Don't pick just one name. Yes, Shelley, Sartre, Woolf, Dickinson, and Hemingway are all known by only their surnames. That is because they are ICONS. You are not an icon yet. You need a first and last name.
Sometimes, alliteration is obnoxious. If you want to sound like a character out of a bad romance novel, then go ahead. If you want to sound like a real person, avoid consonance, assonance, really, any kind of —ance.
Sure, you can use your middle name. That just means that you're really, REALLY unimaginative and I have no idea how you will write anything interesting. Ditto for those who use their nickname.

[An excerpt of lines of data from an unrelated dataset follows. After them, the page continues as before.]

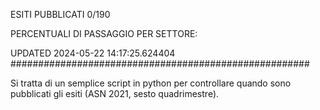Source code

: ESITI PUBBLICATI 0/190 

PERCENTUALI DI PASSAGGIO PER SETTORE:

UPDATED 2024-05-22 14:17:25.624404
###################################################### 

Si tratta di un semplice script in python per controllare quando sono pubblicati gli esiti (ASN 2021, sesto quadrimestre).

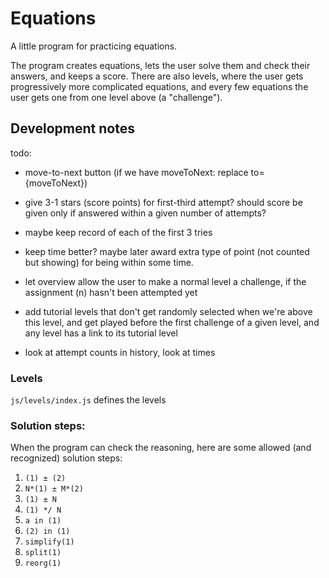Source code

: # Equations

A little program for practicing equations.

The program creates equations, lets the user solve them and check their answers, and keeps a score. There are also levels, where the user gets progressively more complicated equations, and every few equations the user gets one from one level above (a "challenge").

## Development notes

todo:

- move-to-next button (if we have moveToNext: replace to={moveToNext})
- give 3-1 stars (score points) for first-third attempt? should score be given only if answered within a given number of attempts?

- maybe keep record of each of the first 3 tries
- keep time better? maybe later award extra type of point (not counted but showing) for being within some time.

- let overview allow the user to make a normal level a challenge, if the assignment (n) hasn't been attempted yet

- add tutorial levels that don't get randomly selected when we're above this level, and get played before the first challenge of a given level, and any level has a link to its tutorial level

- look at attempt counts in history, look at times


### Levels

`js/levels/index.js` defines the levels


### Solution steps:

When the program can check the reasoning, here are some allowed (and recognized) solution steps:

1. `(1) ± (2)`
1. `N*(1) ± M*(2)`
1. `(1) ± N`
1. `(1) */ N`
1. `a in (1)`
1. `(2) in (1)`
1. `simplify(1)`
1. `split(1)`
1. `reorg(1)`
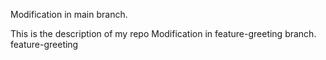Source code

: 
Modification in main branch.

This is the description of my repo
Modification in feature-greeting branch.
feature-greeting
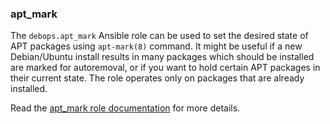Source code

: ### apt_mark

The `debops.apt_mark` Ansible role can be used to set the desired state
of APT packages using `apt-mark(8)` command. It might be useful if a new
Debian/Ubuntu install results in many packages which should be installed
are marked for autoremoval, or if you want to hold certain APT packages
in their current state. The role operates only on packages that are
already installed.

Read the [apt_mark role documentation](https://docs.debops.org/en/stable-3.0/ansible/roles/apt_mark/) for more details.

Don't combine your dog's name and your street name. First of all, you may end up picking a name that currently adorns a porn star. Second, such a name has no meaning, no panache, no chutzpah. You're a writer. Have some flair!

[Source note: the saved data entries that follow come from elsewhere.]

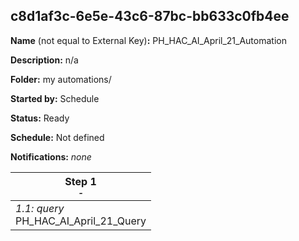 ## c8d1af3c-6e5e-43c6-87bc-bb633c0fb4ee

**Name** (not equal to External Key)**:** PH_HAC_AI_April_21_Automation

**Description:** n/a

**Folder:** my automations/

**Started by:** Schedule

**Status:** Ready

**Schedule:** Not defined

**Notifications:** _none_


| Step 1<br>_<small>-</small>_ |
| --- |
| _1.1: query_<br>PH_HAC_AI_April_21_Query |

If you must pick something foreign, make sure you know what the words actually mean. Don't pick Salle de Bain Mouchoir just because you think it sounds good, or you'll suffer a harsh blow to your confidence when you find out that it translates to Bathroom Tissue."
Make sure it's something memorable. No John Browns or Alice Whites. If you can't remember the name, how will anyone else?
If you can put a title into the name GO FOR IT. You thought I'd say the opposite? Heck, no! If you want to Lady Hawthorne or Baron Schweizer, be my guest. Your land is paper and your wealth is words. Clearly, you are nobility. Besides, everyone loves a good Earl or Duchess. Just stay away from royalty, because everyone knows Kings, Queens, and their spawn would never do anything so working class as to write.
Combine the names of two characters from fiction. This is good for two reasons: 1) it's an inside literary joke and 2) you can juxtapose characters that would never stand next to each other in real life. Be Betsey Ahab Caufield and laugh and laugh and laugh....
Try to make it into a two-word metaphor. Is this possible? I don't know. But it'd be neat if you could do it.
Use your real name after all, except put your last name first and your first name last! I'm kidding. Don't do this. Really. Don't.
So, what's your pseudonym going to be? We're leaning toward Esquire Seymour Vance III.